Danger site given new start

Haulage firm to move in to controversial former Re-Chem site

THE transformation of a controversial former waste disposal plant moved a step closer.

A family haulage firm has been given planning approval to relocate to the Re-Chem site which has lain empty for over 20 years.

The incinerator plant at Roughmute, near Bonnybridge, closed in the early 1980s following fears over the impact on the community from the potentially lethal waste it handled.

Earlier this year, bosses at Ian Craig (Haulage) Ltd revealed they had bought the site after months of negotiotations with waste management company Shanks & McEwen, who owned the land. Now Falkirk Council has rubber stamped plans for the building work to take place.

Acquiring the land will safeguard 50 jobs as the haulage company needs larger premises and there is no room to expand at their present location in Broomhill Road, High Bonnybridge.

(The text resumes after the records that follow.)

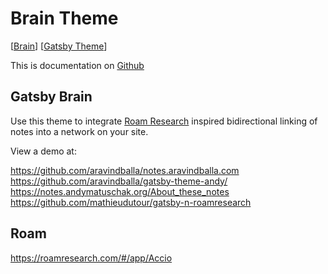 # Brain Theme

[[Brain]] [[Gatsby Theme]]

This is documentation on [Github](https://github.com/aengusmcmillin/gatsby-theme-brain)

## Gatsby Brain

Use this theme to integrate [Roam Research](https://roamresearch.com/) inspired bidirectional linking of notes into a network on your site.

View a demo at:

<Tweet tweetLink="aengusmcmillin/status/1249845320239984640" theme="dark" />

https://github.com/aravindballa/notes.aravindballa.com
https://github.com/aravindballa/gatsby-theme-andy/
https://notes.andymatuschak.org/About_these_notes
https://github.com/mathieudutour/gatsby-n-roamresearch

## Roam

https://roamresearch.com/#/app/Accio

[//begin]: # "Autogenerated link references for markdown compatibility"
[Brain]: brain "Brain"
[Gatsby Theme]: gatsby-theme "Gatsby Theme"
[//end]: # "Autogenerated link references"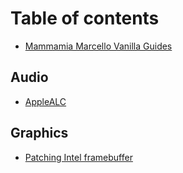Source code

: # Table of contents

* [Mammamia Marcello Vanilla Guides](README.md)

## Audio

* [AppleALC](audio/applealc.md)

## Graphics

* [Patching Intel framebuffer](graphics/patching-intel-fb.md)

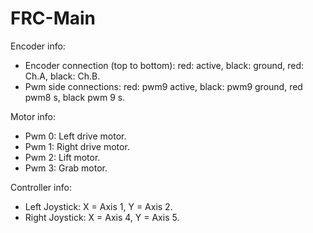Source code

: # FRC-Main

Encoder info:
- Encoder connection (top to bottom): red: active, black: ground, red: Ch.A, black: Ch.B.
- Pwm side connections: red: pwm9 active, black: pwm9 ground, red pwm8 s, black pwm 9 s.

Motor info:
- Pwm 0: Left drive motor.
- Pwm 1: Right drive motor.
- Pwm 2: Lift motor.
- Pwm 3: Grab motor.

Controller info:
- Left Joystick: X = Axis 1, Y = Axis 2.
- Right Joystick: X = Axis 4, Y = Axis 5.
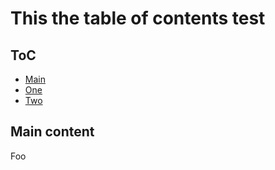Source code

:# This the table of contents test

## ToC

* [Main](README.md)
* [One](one.md)
* [Two](two.md)

## Main content

Foo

But before the sale went through, brothers Kevin, Colin and Alan Craig had the site stringently checked by environmental experts and have been given an assurance there are no contamination threats.

However, as an added precaution, they intend to cover the ground in concrete before work on the yard, offices and maintenance shed begins.

Partner Kevin Craig hopes building work will begin in January and the business will have transferred to the new site by next summer.

The firm already operates 40 vehicles and 70 trailers but predict having more vehicles after the move which would bring extra jobs.

Mr Craig said: "We desperately need to move as our present site is too small. We didn't want to have to move out of the area as nearly all our staff are local."

He added part of the site will be leased to one of the firm's present customers, Hanson.

Re-Chem opened in 1974 as an incinerator for dangerous chemicals, including PCBs which can produce the lethal chemical dioxin if not burned properly.

But it was forced to close 10 years later amid claims it caused birth defects in local children and cattle on nearby farms.

The company announced plans to demolish the Bonnybridge chimney in 1985 but after lengthy behind-the-scenes wrangling, it wasn't until August 1996 that the go-ahead was finally given and another 18 months before the work was carried out.